According to the method of undetermined coefficients, to find a particular solution to the differential equation,

$\mathrm{ay}\text{'}\text{'}+\mathrm{by}\text{'}+\mathrm{cy}=\left\{\begin{array}{l}{\mathrm{Ct}}^{\mathrm{m}}{\mathrm{e}}^{\mathrm{\alpha t}}\mathrm{cos\beta t}\\ \mathrm{or}\\ {\mathrm{Ct}}^{\mathrm{m}}{\mathrm{e}}^{\mathrm{\alpha t}}\mathrm{sin\beta t}\end{array}\right\}$

For, $\mathrm{\beta }\ne 0$ then use the form;

$({\mathrm{A}}_{\mathrm{m}}{\mathrm{t}}^{\mathrm{m}}+...+{\mathrm{A}}_1\mathrm{t}+{\mathrm{A}}_0){\mathrm{e}}^{\mathrm{\alpha t}}\mathrm{cos\beta t}+{\mathrm{t}}^{\mathrm{s}}({\mathrm{B}}_{\mathrm{m}}{\mathrm{t}}^{\mathrm{m}}+...+{\mathrm{B}}_1\mathrm{t}+{\mathrm{B}}_0){\mathrm{e}}^{\mathrm{\alpha t}}\mathrm{sin\beta t}$

With s = 1 if $\mathrm{\alpha }+\mathrm{i\beta }$  is a root of the associated auxiliary equation, and s = 0 if $\mathrm{\alpha }+\mathrm{i\beta }$ is not a root of the associated auxiliary equation.

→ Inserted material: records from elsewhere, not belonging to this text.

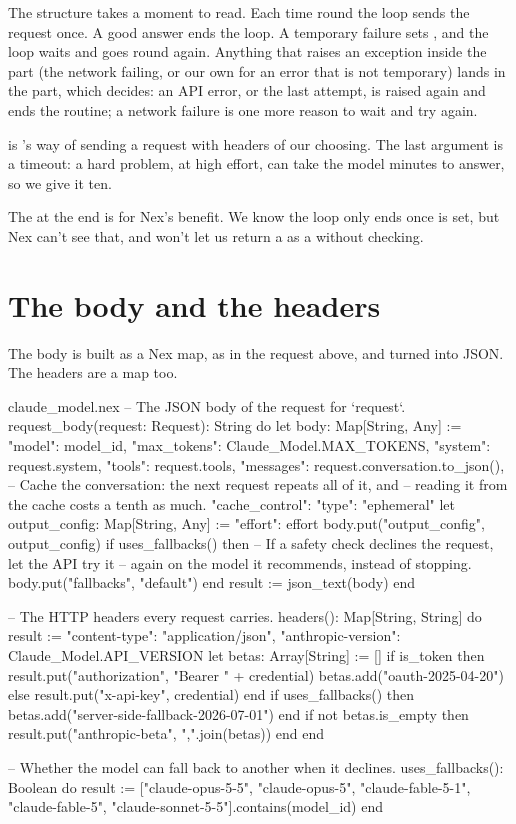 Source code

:The structure takes a moment to read. Each time round the loop sends the
request once. A good answer ends the loop. A temporary failure sets
, and the loop waits and goes round again. Anything that
raises an exception inside the  part (the network failing, or our
own  for an error that is not temporary) lands in the
 part, which decides: an API error, or the last attempt, is
raised again and ends the routine; a network failure is one more reason
to wait and try again.

 is 's way of sending a request
with headers of our choosing. The last argument is a timeout: a hard
problem, at high effort, can take the model minutes to answer, so we give
it ten.

The  at the end is for Nex's benefit. We know the
loop only ends once  is set, but Nex can't see that, and
won't let us return a  as a  without checking.

\section{The body and the headers}

The body is built as a Nex map, as in the request above, and turned into
JSON. The headers are a map too.

\begin{continued}{claude_model.nex}
  -- The JSON body of the request for `request`.
  request_body(request: Request): String do
    let body: Map[String, Any] := {
      "model": model_id,
      "max_tokens": Claude_Model.MAX_TOKENS,
      "system": request.system,
      "tools": request.tools,
      "messages": request.conversation.to_json(),
      -- Cache the conversation: the next request repeats all of it, and
      -- reading it from the cache costs a tenth as much.
      "cache_control": {"type": "ephemeral"}
    }
    let output_config: Map[String, Any] := {"effort": effort}
    body.put("output_config", output_config)
    if uses_fallbacks() then
      -- If a safety check declines the request, let the API try it
      -- again on the model it recommends, instead of stopping.
      body.put("fallbacks", "default")
    end
    result := json_text(body)
  end

  -- The HTTP headers every request carries.
  headers(): Map[String, String] do
    result := {"content-type": "application/json",
      "anthropic-version": Claude_Model.API_VERSION}
    let betas: Array[String] := []
    if is_token then
      result.put("authorization", "Bearer " + credential)
      betas.add("oauth-2025-04-20")
    else
      result.put("x-api-key", credential)
    end
    if uses_fallbacks() then
      betas.add("server-side-fallback-2026-07-01")
    end
    if not betas.is_empty then
      result.put("anthropic-beta", ",".join(betas))
    end
  end

  -- Whether the model can fall back to another when it declines.
  uses_fallbacks(): Boolean do
    result := ["claude-opus-5-5", "claude-opus-5", "claude-fable-5-1", "claude-fable-5",
      "claude-sonnet-5-5"].contains(model_id)
  end
\end{continued}

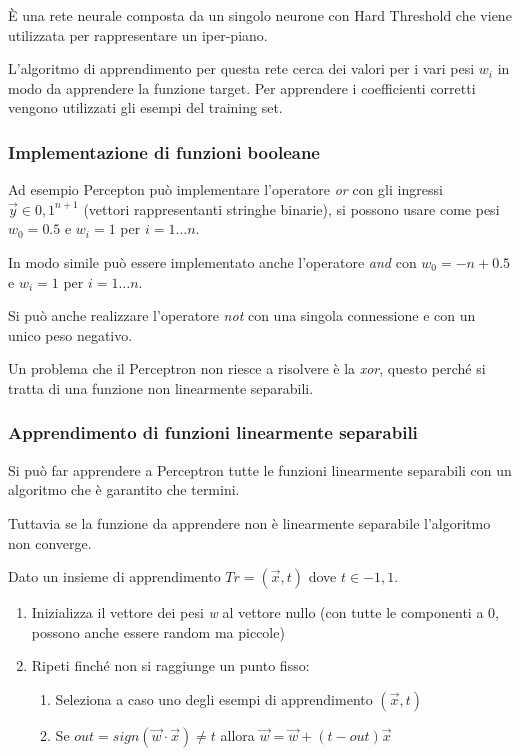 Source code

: È una rete neurale composta da un singolo neurone con Hard Threshold che
viene utilizzata per rappresentare un iper-piano.

L'algoritmo di apprendimento per questa rete cerca dei valori per i vari
pesi $w_i$ in modo da apprendere la funzione target. Per apprendere
i coefficienti corretti vengono utilizzati gli esempi del training set.

\subsubsection{Implementazione di funzioni booleane}\label{implementazione-di-funzioni-booleane}

Ad esempio Percepton può implementare l'operatore \emph{or} con gli
ingressi $\vec{y} \in {0,1}^{n+1}$ (vettori rappresentanti stringhe
binarie), si possono usare come pesi $w_0 = 0.5$ e $w_i = 1$
per $i = 1 \ldots n$.

In modo simile può essere implementato anche l'operatore \emph{and} con
$w_0 = -n+0.5$ e $w_i = 1$ per $i = 1 \ldots n$.

Si può anche realizzare l'operatore \emph{not} con una singola
connessione e con un unico peso negativo.

Un problema che il Perceptron non riesce a risolvere è la \emph{xor},
questo perché si tratta di una funzione non linearmente separabili.

\subsubsection{Apprendimento di funzioni linearmente separabili}\label{apprendimento-di-funzioni-linearmente-separabili}

Si può far apprendere a Perceptron tutte le funzioni linearmente
separabili con un algoritmo che è garantito che termini.

Tuttavia se la funzione da apprendere non è linearmente separabile
l'algoritmo non converge.

Dato un insieme di apprendimento $Tr = {(\vec{x},t)}$ dove $t \in {-1,1}$.

\begin{enumerate}
\item
  Inizializza il vettore dei pesi \emph{w} al vettore nullo (con tutte
  le componenti a 0, possono anche essere random ma piccole)
\item
  Ripeti finché non si raggiunge un punto fisso:

  \begin{enumerate}
  \item
    Seleziona a caso uno degli esempi di apprendimento $(\vec{x},t)$
  \item
    Se $out = sign(\vec{w} \cdot \vec{x}) \neq t$ allora $\vec{w} = \vec{w} + (t - out)\vec{x}$
  \end{enumerate}
\end{enumerate}

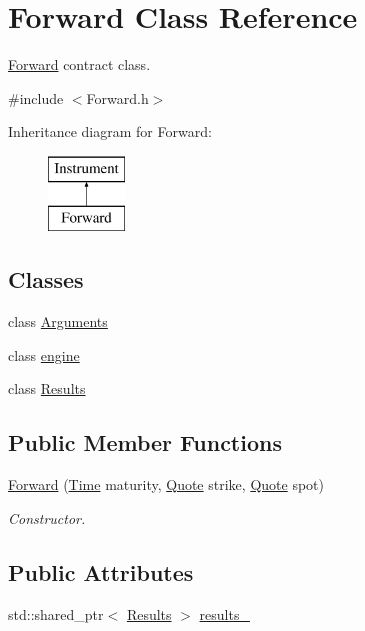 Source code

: \hypertarget{class_forward}{}\section{Forward Class Reference}
\label{class_forward}


\hyperlink{class_forward}{Forward} contract class.  




{\ttfamily \#include $<$Forward.\+h$>$}

Inheritance diagram for Forward\+:\begin{figure}[H]
\begin{center}
\leavevmode
\includegraphics[height=2.000000cm]{class_forward}
\end{center}
\end{figure}
\subsection*{Classes}
\begin{DoxyCompactItemize}
\item 
class \hyperlink{class_forward_1_1_arguments}{Arguments}
\item 
class \hyperlink{class_forward_1_1engine}{engine}
\item 
class \hyperlink{class_forward_1_1_results}{Results}
\end{DoxyCompactItemize}
\subsection*{Public Member Functions}
\begin{DoxyCompactItemize}
\item 
\hyperlink{class_forward_a7ec14e1a089290cae0e70c4cddd353b5}{Forward} (\hyperlink{_name_def_8h_ac2d3e0ba793497bcca555c7c2cf64ff3}{Time} maturity, \hyperlink{_name_def_8h_a642a6c5fd87319d922637de0e0bb0305}{Quote} strike, \hyperlink{_name_def_8h_a642a6c5fd87319d922637de0e0bb0305}{Quote} spot)
\begin{DoxyCompactList}\small\item\em Constructor. \end{DoxyCompactList}\end{DoxyCompactItemize}
\subsection*{Public Attributes}
\begin{DoxyCompactItemize}
\item 
std\+::shared\+\_\+ptr$<$ \hyperlink{class_forward_1_1_results}{Results} $>$ \hyperlink{class_forward_abead12e748980177fb67f98bcffbf817}{results\+\_\+}
\end{DoxyCompactItemize}

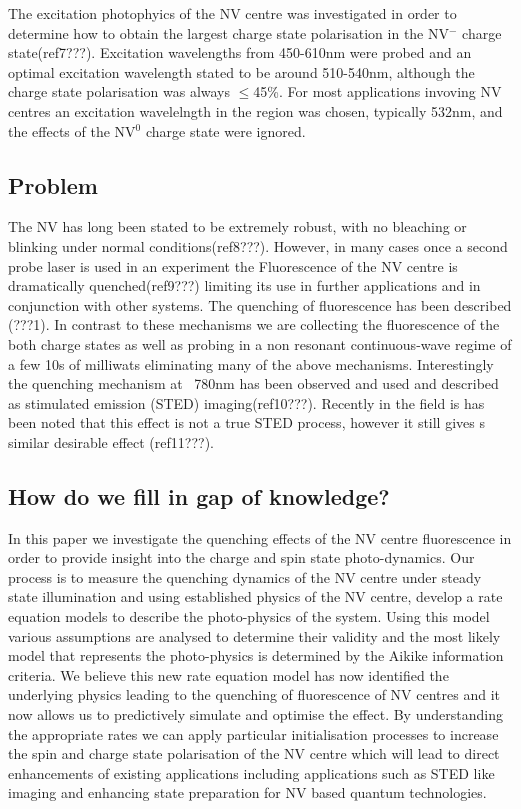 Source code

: \documentclass[preprint,prl]{revtex4}
\begin{document}
The excitation photophyics of the NV centre was investigated in order to determine how to obtain the largest charge state polarisation in the NV$^-$ charge state(ref7???). Excitation wavelengths from 450-610nm were probed and an optimal excitation wavelength stated to be around 510-540nm, although the charge state polarisation was always $\leq$45\%. For most applications invoving NV centres an excitation wavelelngth in the region was chosen, typically 532nm, and the effects of the NV$^0$ charge state were ignored.

\subsection{Problem}

The NV has long been stated to be extremely robust, with no bleaching or blinking under normal conditions(ref8???). However, in many cases once a second probe laser is used in an experiment the Fluorescence of the NV centre is dramatically quenched(ref9???) limiting its use in further applications and in conjunction with other systems. The quenching of fluorescence has been described (???1). In contrast to these mechanisms we are collecting the fluorescence of the both charge states as well as probing in a non resonant continuous-wave regime of a few 10s of milliwats eliminating many of the above mechanisms. Interestingly the quenching mechanism at ~780nm has been observed and used and described as stimulated emission (STED) imaging(ref10???). Recently in the field is has been noted that this effect is not a true STED process, however it still gives s similar desirable effect (ref11???).  

\subsection{How do we fill in gap of knowledge?}

In this paper we investigate the quenching effects of the NV centre fluorescence in order to provide insight into the charge and spin state photo-dynamics. Our process is to measure the quenching dynamics of the NV centre under steady state illumination and using established physics of the NV centre, develop a rate equation models to describe the photo-physics of the system. Using this model various assumptions are analysed to determine their validity and the most likely model that represents the photo-physics is determined by the Aikike information criteria. We believe this new rate equation model has now identified the underlying physics leading to the quenching of fluorescence of NV centres and it now allows us to predictively simulate and optimise the effect. By understanding the appropriate rates we can apply particular initialisation processes to increase the spin and charge state polarisation of the NV centre which will lead to direct enhancements of existing applications including applications such as STED like imaging and enhancing state preparation for NV based quantum technologies.
\end{document}
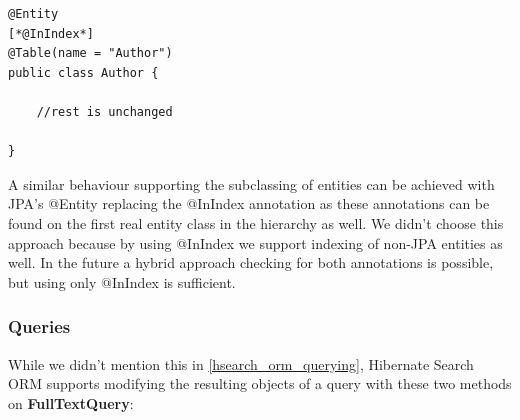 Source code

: \lstset{language=java}
\begin{lstlisting}[frame=htrbl, caption={Author.java with @InIndex}, label={lst:author.java_2}]
@Entity
[*@InIndex*]
@Table(name = "Author")
public class Author {
	
	//rest is unchanged
	
}
\end{lstlisting}
\noindent
A similar behaviour supporting the subclassing of entities can be achieved with JPA's @Entity  replacing the @InIndex annotation as these annotations can be found on the first real entity class in the hierarchy as well. We didn't choose this approach because by using @InIndex we support indexing of non-JPA entities as well. In the future a hybrid approach checking for both annotations is possible, but using only @InIndex is sufficient.

\pagebreak

\subsubsection{Queries}
While we didn't mention this in \ref{hsearch_orm_querying}, Hibernate Search ORM supports modifying the resulting objects of a query with these two methods on \textbf{FullTextQuery}:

The differential equation is,

$\mathrm{y}\text{'}\text{'}+2\mathrm{y}\text{'}+2\mathrm{y}=8{\mathrm{t}}^3{\mathrm{e}}^{-\mathrm{t}}\mathrm{sint}\dots \left(1\right)$

Write the homogeneous differential equation of the equation (1),

$\mathrm{y}\text{'}\text{'}+2\mathrm{y}\text{'}+2\mathrm{y}=0$

The auxiliary equation for the above equation,

${\mathrm{m}}^2+2\mathrm{m}+2=0$

Solve the auxiliary equation,

$\begin{array}{c}{\mathrm{m}}^2+2\mathrm{m}+2=0\\ \mathrm{m}=\frac{-2\pm \sqrt{2^2-4\left(1\right)\left(2\right)}}{2\left(1\right)}\\ \mathrm{m}=\frac{-2\pm \sqrt{-4}}{2}\\ \mathrm{m}=-1\pm \mathrm{i}\end{array}$

The roots of the auxiliary equation are, 

${\mathrm{m}}_1=-1+\mathrm{i},\&{\mathrm{m}}_2=-1-\mathrm{i}$

The complementary solution of the given equation is,

${\mathrm{y}}_{\mathrm{c}}={\mathrm{e}}^{-\mathrm{x}}({\mathrm{c}}_1\mathrm{cosx}+{\mathrm{c}}_2\mathrm{sinx})$

To find a particular solution to the differential equation 

 $\mathrm{ay}\text{'}\text{'}+\mathrm{by}\text{'}+\mathrm{cy}=\left\{\begin{array}{l}{\mathrm{Ct}}^{\mathrm{m}}{\mathrm{e}}^{\mathrm{\alpha t}}\mathrm{cos\beta t}\\ \mathrm{or}\\ {\mathrm{Ct}}^{\mathrm{m}}{\mathrm{e}}^{\mathrm{\alpha t}}\mathrm{sin\beta t}\end{array}\right\}$

Compare with the given differential equation,

$\mathrm{y}\text{'}\text{'}+2\mathrm{y}\text{'}+2\mathrm{y}=8{\mathrm{t}}^3{\mathrm{e}}^{-\mathrm{t}}\mathrm{sint}$

We have,

 $\mathrm{m}=3,\mathrm{\alpha }=-1,\mathrm{\beta }=1$

And  

 $\mathrm{\alpha }+\mathrm{i\beta }=-1+\mathrm{i}={\mathrm{m}}_1$

Therefore, we get

s = 1 if $\mathrm{\alpha }+\mathrm{i\beta }$ is a root of the associated auxiliary equation.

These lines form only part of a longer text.